Using the records that appear below, write out exactly the lines from the one with "- Verify customer-user" through the one with "### **2.3.2 - Exploratory", keeping both end lines.

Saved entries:
::::::::::

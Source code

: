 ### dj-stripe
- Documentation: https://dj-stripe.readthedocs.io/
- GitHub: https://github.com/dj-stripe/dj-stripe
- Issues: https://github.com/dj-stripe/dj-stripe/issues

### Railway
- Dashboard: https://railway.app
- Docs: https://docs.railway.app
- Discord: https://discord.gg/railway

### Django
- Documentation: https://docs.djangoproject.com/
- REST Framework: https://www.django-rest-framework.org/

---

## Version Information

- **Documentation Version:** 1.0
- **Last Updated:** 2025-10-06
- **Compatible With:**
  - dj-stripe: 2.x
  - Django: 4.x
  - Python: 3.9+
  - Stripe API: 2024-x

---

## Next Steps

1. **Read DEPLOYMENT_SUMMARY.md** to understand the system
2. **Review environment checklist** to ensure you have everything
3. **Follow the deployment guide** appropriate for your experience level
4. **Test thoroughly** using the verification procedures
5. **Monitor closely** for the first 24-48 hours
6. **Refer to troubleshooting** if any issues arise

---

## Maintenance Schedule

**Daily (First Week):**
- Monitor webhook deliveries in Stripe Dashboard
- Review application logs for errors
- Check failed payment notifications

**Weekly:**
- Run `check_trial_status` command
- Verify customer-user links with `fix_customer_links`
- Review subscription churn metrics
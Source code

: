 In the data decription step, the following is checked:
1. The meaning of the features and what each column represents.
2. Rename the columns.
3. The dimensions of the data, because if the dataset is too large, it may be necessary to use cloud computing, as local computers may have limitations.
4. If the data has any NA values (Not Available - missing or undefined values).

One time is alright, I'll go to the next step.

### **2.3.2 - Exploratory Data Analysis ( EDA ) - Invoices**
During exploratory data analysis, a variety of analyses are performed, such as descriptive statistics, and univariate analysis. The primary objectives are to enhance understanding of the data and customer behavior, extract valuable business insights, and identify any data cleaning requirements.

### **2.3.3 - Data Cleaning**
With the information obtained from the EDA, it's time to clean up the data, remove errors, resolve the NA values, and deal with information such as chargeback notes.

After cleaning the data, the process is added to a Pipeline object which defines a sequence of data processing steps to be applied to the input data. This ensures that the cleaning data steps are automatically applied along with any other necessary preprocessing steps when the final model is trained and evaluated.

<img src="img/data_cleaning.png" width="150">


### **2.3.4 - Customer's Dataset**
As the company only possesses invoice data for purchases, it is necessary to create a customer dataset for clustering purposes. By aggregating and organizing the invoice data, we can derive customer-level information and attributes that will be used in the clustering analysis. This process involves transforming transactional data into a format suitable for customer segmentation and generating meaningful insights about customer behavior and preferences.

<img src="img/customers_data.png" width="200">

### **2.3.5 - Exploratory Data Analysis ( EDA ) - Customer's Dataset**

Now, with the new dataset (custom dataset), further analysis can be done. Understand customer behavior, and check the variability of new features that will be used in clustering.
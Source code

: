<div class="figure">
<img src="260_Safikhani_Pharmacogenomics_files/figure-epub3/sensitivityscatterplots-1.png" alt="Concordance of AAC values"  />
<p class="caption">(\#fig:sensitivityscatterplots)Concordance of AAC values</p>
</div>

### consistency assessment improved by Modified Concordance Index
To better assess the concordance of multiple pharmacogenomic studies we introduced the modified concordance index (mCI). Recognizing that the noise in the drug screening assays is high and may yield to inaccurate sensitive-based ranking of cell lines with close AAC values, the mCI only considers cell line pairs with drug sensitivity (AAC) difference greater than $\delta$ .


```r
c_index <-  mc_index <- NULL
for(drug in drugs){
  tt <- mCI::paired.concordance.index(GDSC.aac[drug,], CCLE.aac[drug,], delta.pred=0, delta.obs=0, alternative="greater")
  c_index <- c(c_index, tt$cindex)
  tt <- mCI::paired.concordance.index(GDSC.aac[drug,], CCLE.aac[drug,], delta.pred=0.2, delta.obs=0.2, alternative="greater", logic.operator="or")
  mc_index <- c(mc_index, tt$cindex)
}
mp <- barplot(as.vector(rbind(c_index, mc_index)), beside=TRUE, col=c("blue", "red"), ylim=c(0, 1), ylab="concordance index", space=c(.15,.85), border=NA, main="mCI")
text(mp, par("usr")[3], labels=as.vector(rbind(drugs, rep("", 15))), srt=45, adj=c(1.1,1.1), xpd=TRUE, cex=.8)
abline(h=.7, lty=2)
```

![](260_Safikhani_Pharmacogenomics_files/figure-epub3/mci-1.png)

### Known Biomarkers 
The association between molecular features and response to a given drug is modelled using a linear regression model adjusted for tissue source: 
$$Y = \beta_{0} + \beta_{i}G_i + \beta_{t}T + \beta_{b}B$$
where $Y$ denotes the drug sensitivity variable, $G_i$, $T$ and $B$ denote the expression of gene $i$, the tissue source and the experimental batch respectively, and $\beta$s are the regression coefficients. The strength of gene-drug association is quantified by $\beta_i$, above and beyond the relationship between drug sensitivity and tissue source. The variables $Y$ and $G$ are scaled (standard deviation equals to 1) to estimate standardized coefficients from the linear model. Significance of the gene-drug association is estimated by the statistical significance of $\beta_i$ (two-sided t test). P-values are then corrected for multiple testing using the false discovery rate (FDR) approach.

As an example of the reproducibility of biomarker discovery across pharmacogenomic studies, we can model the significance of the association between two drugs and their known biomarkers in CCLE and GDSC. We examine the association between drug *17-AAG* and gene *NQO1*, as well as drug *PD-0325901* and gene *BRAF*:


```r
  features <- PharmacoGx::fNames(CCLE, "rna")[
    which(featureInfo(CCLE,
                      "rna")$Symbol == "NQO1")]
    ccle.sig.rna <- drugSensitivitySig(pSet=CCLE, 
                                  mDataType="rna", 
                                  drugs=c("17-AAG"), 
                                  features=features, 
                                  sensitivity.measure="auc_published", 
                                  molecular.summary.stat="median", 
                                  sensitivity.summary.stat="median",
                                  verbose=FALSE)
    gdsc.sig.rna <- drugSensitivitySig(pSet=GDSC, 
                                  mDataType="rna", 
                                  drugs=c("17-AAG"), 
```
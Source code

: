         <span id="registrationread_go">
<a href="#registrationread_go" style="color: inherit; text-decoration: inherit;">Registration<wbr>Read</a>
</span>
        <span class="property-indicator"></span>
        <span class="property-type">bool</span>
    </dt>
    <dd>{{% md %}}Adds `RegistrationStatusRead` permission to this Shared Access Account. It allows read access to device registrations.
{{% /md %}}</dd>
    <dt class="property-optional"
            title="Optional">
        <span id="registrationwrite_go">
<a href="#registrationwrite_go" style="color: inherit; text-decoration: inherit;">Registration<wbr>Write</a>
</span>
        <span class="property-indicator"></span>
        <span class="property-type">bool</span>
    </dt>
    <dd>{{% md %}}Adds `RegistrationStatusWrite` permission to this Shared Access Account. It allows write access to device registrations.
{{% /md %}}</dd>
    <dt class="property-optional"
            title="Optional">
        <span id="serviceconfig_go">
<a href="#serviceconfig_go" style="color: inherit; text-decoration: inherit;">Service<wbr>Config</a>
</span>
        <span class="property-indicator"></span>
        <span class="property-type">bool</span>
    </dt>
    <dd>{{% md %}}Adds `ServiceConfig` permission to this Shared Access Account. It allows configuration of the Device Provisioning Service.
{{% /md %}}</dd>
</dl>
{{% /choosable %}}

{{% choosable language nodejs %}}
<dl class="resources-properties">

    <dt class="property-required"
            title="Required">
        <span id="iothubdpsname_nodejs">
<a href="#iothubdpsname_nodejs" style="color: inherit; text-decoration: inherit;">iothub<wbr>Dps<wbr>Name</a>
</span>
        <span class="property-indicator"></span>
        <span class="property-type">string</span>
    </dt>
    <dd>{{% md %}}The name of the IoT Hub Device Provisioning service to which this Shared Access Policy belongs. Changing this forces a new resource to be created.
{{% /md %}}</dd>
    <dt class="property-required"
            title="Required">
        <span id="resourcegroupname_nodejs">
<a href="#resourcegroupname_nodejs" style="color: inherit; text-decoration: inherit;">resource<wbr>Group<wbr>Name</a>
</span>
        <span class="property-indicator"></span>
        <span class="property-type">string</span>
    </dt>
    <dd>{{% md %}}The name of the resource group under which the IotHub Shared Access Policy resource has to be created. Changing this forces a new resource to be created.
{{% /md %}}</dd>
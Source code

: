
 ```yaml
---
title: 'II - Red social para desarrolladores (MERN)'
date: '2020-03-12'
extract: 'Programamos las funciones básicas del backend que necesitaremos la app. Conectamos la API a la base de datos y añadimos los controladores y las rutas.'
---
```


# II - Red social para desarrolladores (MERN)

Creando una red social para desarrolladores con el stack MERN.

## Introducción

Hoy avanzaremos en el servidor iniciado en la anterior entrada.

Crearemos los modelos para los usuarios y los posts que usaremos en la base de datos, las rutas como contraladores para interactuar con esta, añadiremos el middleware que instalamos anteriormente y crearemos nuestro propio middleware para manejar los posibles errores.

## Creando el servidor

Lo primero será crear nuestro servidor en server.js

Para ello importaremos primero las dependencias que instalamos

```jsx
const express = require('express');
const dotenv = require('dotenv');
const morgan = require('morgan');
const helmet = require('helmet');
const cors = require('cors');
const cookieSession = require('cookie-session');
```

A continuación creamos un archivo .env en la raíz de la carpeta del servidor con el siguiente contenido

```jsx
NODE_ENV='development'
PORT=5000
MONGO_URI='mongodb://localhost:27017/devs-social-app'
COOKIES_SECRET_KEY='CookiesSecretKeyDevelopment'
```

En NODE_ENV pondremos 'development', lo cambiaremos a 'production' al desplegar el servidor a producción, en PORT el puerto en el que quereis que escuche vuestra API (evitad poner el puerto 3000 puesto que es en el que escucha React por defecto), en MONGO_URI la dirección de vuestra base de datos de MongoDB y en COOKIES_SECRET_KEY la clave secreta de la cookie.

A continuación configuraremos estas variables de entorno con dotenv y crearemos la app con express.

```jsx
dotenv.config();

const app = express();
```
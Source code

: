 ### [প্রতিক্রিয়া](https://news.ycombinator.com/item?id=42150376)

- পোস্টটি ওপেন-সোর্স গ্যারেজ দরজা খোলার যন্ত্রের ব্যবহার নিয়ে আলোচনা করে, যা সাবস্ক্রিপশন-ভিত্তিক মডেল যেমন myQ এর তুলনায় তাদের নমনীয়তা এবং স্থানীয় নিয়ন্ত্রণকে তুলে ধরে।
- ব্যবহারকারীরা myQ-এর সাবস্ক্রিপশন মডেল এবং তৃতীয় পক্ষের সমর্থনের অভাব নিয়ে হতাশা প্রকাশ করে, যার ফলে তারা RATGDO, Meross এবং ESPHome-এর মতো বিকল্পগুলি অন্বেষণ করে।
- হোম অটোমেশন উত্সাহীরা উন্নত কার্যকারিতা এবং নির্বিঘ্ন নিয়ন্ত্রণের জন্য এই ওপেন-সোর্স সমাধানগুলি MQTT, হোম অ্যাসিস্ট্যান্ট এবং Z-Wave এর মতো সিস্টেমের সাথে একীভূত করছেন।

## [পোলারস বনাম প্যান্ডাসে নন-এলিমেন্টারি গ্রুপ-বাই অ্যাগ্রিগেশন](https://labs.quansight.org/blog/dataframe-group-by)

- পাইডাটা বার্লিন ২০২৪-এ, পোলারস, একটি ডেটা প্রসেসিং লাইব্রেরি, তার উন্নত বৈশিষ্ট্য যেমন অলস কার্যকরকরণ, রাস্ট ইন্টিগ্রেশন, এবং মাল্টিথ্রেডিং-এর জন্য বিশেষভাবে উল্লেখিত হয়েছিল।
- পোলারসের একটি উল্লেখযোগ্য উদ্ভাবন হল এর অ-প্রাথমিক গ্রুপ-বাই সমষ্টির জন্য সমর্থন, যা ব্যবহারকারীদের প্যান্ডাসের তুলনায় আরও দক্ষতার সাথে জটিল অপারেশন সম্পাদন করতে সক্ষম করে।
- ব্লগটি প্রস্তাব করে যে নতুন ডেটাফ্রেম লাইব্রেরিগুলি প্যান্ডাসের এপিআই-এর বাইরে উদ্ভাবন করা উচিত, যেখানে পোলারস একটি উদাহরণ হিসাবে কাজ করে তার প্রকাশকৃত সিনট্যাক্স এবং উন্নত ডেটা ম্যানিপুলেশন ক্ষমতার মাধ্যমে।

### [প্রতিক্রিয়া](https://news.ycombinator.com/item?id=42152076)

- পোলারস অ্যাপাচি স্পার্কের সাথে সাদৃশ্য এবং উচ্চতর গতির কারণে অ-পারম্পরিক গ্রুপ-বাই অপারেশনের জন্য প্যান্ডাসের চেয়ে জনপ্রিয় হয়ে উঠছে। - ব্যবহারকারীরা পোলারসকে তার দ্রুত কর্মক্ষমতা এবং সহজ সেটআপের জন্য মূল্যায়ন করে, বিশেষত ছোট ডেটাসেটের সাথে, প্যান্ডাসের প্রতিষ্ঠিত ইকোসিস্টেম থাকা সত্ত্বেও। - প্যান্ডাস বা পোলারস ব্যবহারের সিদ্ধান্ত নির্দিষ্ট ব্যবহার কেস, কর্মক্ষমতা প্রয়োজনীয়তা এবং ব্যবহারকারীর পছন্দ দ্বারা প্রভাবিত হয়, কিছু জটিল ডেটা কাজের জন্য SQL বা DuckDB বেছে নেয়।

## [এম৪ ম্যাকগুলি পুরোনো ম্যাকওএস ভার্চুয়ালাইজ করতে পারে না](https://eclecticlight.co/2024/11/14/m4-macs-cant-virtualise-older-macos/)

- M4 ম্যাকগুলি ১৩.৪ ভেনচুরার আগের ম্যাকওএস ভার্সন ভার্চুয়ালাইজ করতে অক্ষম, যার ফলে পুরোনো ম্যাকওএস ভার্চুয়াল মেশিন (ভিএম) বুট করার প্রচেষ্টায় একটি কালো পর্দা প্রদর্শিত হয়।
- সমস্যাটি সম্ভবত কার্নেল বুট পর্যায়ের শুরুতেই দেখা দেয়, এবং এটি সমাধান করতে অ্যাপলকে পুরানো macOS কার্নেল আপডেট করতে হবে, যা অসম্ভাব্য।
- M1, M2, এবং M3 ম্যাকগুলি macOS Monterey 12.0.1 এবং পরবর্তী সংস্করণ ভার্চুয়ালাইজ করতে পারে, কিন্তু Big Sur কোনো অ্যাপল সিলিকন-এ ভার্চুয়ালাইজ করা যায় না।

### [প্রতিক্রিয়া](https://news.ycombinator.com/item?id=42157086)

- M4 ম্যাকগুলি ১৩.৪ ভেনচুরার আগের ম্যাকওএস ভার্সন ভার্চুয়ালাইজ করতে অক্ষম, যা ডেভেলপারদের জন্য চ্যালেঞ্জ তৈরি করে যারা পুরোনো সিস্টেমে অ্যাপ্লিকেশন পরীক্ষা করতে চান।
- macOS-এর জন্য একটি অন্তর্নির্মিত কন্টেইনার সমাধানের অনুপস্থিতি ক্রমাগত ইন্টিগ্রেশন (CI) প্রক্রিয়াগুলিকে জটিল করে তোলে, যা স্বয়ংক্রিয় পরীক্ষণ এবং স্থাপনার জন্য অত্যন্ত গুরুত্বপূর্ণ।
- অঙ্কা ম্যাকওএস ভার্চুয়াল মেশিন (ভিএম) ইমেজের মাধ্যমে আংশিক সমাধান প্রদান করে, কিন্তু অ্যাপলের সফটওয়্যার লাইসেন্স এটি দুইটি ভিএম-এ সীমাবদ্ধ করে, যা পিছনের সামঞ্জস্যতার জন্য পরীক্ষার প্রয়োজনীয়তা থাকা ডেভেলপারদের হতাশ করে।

::::::::::

• Written solution:
- Verify customer-user links with `fix_customer_links`
- Review subscription churn metrics
Source code

: In the data decription step, the following is checked:
1. The meaning of the features and what each column represents.
2. Rename the columns.
3. The dimensions of the data, because if the dataset is too large, it may be necessary to use cloud computing, as local computers may have limitations.
4. If the data has any NA values (Not Available - missing or undefined values).

One time is alright, I'll go to the next step.

### **2.3.2 - Exploratory Data Analysis ( EDA ) - Invoices**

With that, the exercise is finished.